## THE TASK:
Would you return, word for word, the lines of the data below from the line with "and avoid fraud." through the line with "2030 and 2035.", and no others?

## DATA RECORDS:

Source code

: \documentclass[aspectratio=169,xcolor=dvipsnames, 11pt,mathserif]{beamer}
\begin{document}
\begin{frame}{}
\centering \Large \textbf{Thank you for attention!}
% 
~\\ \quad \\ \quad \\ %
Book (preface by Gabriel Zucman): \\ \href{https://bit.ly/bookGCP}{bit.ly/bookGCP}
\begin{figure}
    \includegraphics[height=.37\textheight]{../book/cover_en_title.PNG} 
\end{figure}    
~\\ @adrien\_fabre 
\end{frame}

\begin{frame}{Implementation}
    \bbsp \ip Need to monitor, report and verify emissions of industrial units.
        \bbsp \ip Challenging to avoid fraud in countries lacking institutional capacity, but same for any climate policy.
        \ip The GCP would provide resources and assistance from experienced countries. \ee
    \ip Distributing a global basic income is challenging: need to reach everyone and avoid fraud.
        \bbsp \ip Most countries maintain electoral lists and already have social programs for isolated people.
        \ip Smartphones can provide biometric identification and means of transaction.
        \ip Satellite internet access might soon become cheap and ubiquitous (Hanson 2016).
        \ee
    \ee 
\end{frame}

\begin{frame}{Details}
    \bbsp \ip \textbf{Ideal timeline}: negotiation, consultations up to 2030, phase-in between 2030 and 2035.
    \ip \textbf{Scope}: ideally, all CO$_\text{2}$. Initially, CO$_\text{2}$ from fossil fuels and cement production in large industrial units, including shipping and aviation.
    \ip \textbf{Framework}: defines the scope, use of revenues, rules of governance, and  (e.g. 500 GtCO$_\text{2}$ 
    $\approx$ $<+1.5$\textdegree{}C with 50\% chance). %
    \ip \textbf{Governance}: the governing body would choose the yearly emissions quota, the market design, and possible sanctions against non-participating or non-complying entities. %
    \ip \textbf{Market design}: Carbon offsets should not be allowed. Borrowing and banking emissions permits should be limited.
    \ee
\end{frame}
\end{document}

...

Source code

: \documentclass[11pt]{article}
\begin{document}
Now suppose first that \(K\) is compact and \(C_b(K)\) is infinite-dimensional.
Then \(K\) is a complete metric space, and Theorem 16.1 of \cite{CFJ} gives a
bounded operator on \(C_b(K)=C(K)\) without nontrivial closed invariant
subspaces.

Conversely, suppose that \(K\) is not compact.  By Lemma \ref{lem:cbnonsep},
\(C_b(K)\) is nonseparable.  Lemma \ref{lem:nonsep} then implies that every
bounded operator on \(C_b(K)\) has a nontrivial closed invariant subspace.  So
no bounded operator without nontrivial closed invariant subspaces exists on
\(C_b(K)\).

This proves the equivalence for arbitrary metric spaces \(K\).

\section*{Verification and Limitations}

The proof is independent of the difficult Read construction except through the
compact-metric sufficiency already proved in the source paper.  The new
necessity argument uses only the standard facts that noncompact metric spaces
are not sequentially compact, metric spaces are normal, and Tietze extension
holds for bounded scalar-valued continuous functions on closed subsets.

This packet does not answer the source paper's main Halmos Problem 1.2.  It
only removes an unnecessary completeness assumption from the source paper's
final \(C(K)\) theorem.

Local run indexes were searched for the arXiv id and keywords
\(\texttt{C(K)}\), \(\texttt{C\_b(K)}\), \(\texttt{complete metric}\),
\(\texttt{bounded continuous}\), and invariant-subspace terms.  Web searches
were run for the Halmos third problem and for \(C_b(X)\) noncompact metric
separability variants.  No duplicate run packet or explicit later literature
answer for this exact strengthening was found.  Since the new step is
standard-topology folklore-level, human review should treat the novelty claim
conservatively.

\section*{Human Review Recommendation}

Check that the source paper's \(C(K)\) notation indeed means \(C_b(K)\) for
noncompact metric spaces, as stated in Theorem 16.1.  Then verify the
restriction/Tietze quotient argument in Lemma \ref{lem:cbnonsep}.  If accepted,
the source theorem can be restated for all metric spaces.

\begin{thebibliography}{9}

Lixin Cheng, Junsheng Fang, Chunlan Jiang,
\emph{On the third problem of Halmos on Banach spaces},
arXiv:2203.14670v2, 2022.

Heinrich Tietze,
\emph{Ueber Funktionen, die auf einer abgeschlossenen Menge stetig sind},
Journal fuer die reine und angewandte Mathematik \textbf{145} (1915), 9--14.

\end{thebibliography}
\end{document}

## TASK SOLUTION:
    \ip Distributing a global basic income is challenging: need to reach everyone and avoid fraud.
        \bbsp \ip Most countries maintain electoral lists and already have social programs for isolated people.
        \ip Smartphones can provide biometric identification and means of transaction.
        \ip Satellite internet access might soon become cheap and ubiquitous (Hanson 2016).
        \ee
    \ee 
\end{frame}

\begin{frame}{Details}
    \bbsp \ip \textbf{Ideal timeline}: negotiation, consultations up to 2030, phase-in between 2030 and 2035.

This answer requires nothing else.